3. Pridmore: Narcissism

Dear Editor,

Narcissism, pretention and normal

[citation: Ahmed Naguy,  Saxby Pridmore (2021) Letter: Narcissism, pretention and normal. Dynamics of Human Health (DHH), 8(2): https:www.journalofhealth.co.nz/?page_id=2501]

We were sitting in Albert Park, Auckland, New Zealand. A passer-by wearing striking clothing in the latest fashion, stood with head held high, made quick, dramatic movements, spoke and laughed loudly and called and waved to a colleague who had fallen behind. This was considered excessive – one of us called it ‘narcissistic’ and the other, ‘pretentious’ behavior. Which was correct?

Narcissism is defined in the standard English dictionary: “extreme admiration for oneself or one’s own attributes; self-love”.  The term is derived from the name of a handsome youth of Greek mythology who was deeply in love with his own appearance.

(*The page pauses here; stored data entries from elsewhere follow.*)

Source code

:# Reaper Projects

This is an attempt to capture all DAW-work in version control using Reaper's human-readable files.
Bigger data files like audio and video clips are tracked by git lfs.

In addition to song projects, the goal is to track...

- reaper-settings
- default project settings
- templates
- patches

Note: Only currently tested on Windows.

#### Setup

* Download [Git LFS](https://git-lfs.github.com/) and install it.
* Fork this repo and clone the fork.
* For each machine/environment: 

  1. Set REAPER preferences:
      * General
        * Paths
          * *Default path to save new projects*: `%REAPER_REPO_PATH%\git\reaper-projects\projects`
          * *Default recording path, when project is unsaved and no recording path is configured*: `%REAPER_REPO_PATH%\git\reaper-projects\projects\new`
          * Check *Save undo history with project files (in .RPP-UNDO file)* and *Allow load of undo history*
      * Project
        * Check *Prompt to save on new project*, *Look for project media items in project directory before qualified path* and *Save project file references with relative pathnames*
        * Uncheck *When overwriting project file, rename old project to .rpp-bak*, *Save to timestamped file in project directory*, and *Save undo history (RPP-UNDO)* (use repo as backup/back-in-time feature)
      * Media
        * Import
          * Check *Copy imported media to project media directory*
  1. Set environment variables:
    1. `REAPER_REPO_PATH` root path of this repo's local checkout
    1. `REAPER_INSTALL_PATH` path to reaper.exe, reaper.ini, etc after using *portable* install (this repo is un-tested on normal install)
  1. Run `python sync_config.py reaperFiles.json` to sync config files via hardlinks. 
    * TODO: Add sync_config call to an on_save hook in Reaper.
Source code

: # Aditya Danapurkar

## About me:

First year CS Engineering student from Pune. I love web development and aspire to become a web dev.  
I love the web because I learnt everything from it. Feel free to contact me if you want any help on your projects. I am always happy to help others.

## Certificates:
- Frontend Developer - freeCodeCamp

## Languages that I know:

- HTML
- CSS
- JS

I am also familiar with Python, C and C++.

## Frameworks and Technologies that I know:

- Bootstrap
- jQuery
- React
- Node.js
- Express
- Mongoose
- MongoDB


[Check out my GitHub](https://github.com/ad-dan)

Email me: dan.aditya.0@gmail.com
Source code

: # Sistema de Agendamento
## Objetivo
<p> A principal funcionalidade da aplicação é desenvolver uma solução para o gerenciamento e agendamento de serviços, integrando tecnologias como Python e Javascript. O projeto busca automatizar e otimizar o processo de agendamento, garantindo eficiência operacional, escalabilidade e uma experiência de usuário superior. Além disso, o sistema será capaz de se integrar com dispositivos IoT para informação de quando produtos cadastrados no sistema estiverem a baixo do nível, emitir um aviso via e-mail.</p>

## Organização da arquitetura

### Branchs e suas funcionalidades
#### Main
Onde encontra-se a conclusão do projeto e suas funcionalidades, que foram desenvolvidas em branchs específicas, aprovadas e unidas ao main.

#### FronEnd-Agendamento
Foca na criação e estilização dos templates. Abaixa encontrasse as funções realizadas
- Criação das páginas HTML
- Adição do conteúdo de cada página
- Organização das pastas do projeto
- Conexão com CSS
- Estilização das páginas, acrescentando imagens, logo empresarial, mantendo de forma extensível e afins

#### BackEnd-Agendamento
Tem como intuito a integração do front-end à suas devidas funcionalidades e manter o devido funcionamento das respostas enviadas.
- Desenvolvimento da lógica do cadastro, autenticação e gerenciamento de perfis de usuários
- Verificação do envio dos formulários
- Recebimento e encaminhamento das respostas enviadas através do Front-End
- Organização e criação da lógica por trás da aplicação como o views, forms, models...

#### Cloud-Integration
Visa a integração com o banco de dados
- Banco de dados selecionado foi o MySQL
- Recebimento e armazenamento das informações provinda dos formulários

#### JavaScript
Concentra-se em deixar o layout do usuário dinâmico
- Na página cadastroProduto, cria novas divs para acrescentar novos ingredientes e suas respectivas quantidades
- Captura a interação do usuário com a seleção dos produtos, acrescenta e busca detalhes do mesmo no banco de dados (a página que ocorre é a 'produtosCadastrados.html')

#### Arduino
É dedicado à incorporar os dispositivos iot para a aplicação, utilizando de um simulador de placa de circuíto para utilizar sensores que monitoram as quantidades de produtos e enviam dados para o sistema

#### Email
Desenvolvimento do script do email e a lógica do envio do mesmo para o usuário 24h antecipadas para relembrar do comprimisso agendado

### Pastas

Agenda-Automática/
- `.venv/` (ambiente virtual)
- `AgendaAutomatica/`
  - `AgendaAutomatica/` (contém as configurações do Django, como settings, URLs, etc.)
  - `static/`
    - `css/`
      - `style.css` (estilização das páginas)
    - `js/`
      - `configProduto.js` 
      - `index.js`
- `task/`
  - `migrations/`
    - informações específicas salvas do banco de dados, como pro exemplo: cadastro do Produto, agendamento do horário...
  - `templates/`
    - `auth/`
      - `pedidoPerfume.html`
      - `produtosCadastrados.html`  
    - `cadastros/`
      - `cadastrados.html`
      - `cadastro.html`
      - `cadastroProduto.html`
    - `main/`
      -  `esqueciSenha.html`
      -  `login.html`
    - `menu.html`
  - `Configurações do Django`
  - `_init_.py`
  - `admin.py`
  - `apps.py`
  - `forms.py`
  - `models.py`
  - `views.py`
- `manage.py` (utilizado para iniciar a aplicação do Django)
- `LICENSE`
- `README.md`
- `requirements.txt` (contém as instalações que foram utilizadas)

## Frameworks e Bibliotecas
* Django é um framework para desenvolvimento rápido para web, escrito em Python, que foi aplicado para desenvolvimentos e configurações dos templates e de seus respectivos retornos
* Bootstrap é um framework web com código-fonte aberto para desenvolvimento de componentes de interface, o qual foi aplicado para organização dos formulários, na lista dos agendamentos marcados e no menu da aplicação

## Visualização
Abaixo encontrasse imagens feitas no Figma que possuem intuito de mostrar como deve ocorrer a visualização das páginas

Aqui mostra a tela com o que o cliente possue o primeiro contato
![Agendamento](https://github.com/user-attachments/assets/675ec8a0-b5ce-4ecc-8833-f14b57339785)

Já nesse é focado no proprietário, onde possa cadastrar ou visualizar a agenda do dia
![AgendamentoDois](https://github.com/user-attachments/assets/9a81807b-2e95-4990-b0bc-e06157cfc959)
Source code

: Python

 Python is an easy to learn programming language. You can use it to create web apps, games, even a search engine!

The word was first used in English by the poet Samuel Coleridge in 1822.

Pretentious is described in the standard English dictionary as “making and exaggerated outward show; ostentatious” and “the assumption of dignity or importance”.  Pretentious is the adjective of ‘pretend’ which is “to venture or attempt falsely to do something”. Pretend is from Latin preaetendere ‘put forward’.

In short, underpinning narcissism is the individual’s belief they possess characteristics superior to those of others. Underpinning pretention is a plan to pretend to possess superior characteristics, with a view to gaining an advantage (as does the confidence trickster). Thus, without knowing more about the individual, the passing observer cannot with certainty use either of these words.

But, one of us was a Child of the Sixties and the other a citizen of Kuwait – a land of Islam and Expatriates. Culture refers to the set of common values and goals, and customs refers to the common way of responding to circumstances of the people of a region.

In the sixties the young people wore flares (trousers with very wide cuffs) decorated with flowers – they listened to folk music and smoked cigarettes. The current young people of the West have different values, they ride bicycles and contact each other using their computers. Many of the young people of Auckland have roots in Asia or Polynesian traditions, many of the young people of Kuwait have been influenced by Mesopotamian and Ottoman history and have access to greater wealth than most other young people of the world.

So, the observed behaviour might be neither narcissistic nor pretentious – it could be normal. To decide, not only would we need a full knowledge of the metal life of the individual, but also, close acquaintance with the local culture of the time.